If a line in the data below contains the word "frac", copy it out.

RECORDS FOR THE TASK →
++++

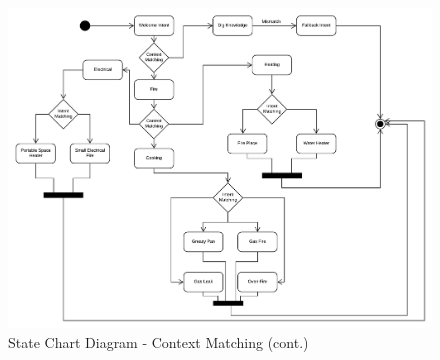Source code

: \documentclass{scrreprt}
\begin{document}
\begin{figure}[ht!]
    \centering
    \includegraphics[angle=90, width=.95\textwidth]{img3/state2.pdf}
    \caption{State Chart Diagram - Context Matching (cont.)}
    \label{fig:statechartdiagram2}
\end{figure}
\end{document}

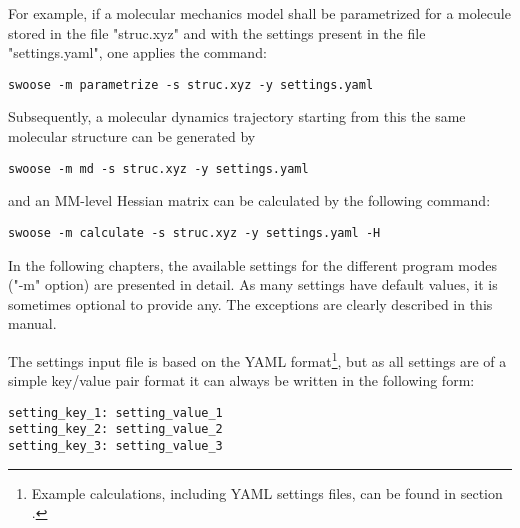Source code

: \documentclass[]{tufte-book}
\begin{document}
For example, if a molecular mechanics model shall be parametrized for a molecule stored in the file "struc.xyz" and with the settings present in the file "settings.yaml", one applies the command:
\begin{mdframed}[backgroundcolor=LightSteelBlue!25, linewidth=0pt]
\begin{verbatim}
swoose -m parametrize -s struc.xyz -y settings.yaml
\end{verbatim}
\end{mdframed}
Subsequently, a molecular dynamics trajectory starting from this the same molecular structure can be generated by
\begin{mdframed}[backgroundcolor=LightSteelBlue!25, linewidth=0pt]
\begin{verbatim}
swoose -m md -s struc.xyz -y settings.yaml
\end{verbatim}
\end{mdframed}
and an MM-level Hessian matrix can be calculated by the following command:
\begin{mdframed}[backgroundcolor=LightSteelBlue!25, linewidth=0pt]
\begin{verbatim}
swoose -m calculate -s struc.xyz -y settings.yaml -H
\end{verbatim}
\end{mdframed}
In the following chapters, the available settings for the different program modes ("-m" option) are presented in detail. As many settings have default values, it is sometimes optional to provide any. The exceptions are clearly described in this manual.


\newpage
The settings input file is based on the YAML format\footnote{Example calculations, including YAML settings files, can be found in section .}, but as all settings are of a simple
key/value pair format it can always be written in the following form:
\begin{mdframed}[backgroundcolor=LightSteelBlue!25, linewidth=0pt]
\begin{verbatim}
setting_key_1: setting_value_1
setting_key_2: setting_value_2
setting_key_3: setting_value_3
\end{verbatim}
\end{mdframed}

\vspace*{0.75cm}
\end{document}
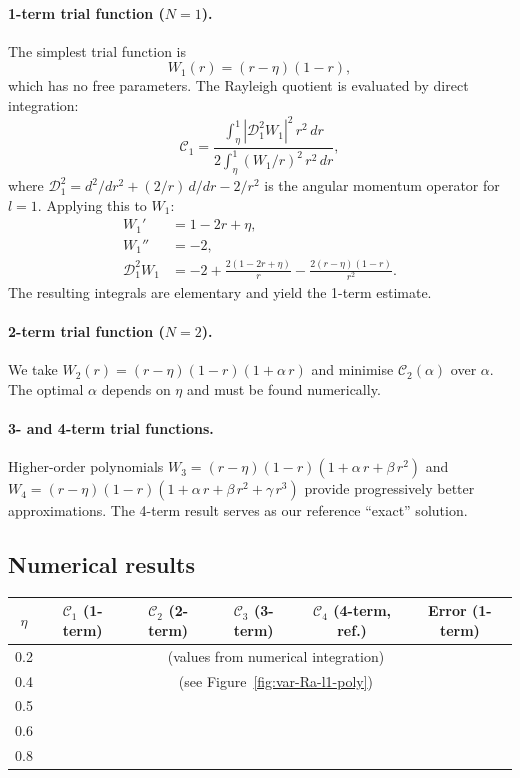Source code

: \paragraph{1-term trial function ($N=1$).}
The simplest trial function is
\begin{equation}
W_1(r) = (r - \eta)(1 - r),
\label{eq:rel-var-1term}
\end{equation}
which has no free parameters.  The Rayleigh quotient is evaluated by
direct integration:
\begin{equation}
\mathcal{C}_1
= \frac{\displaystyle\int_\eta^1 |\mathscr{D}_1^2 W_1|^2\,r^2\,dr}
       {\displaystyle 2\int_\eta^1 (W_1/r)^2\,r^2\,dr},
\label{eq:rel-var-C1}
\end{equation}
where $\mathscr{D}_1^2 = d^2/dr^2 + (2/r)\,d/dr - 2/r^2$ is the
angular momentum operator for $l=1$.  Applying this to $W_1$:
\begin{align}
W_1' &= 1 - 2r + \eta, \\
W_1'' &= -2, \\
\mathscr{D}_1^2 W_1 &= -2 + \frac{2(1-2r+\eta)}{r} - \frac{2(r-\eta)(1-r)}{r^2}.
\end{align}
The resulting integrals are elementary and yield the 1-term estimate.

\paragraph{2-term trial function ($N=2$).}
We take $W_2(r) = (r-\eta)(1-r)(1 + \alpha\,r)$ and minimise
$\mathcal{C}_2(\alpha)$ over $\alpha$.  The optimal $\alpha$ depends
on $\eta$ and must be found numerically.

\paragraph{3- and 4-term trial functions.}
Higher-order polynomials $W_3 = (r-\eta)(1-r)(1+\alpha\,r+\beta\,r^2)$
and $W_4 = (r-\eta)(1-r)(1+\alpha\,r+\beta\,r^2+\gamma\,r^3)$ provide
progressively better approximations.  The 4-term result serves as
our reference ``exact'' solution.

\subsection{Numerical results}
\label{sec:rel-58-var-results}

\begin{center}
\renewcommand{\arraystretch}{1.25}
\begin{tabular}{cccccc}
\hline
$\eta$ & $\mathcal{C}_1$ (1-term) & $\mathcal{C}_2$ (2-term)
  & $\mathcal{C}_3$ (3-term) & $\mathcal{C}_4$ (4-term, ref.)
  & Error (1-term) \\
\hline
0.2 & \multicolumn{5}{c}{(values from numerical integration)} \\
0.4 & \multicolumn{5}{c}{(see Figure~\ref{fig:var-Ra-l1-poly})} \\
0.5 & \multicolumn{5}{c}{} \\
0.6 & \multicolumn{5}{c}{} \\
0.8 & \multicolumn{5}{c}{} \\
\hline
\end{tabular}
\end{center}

++++

WRITTEN REPLY →
= \frac{\displaystyle\int_\eta^1 |\mathscr{D}_1^2 W_1|^2\,r^2\,dr}
\mathscr{D}_1^2 W_1 &= -2 + \frac{2(1-2r+\eta)}{r} - \frac{2(r-\eta)(1-r)}{r^2}.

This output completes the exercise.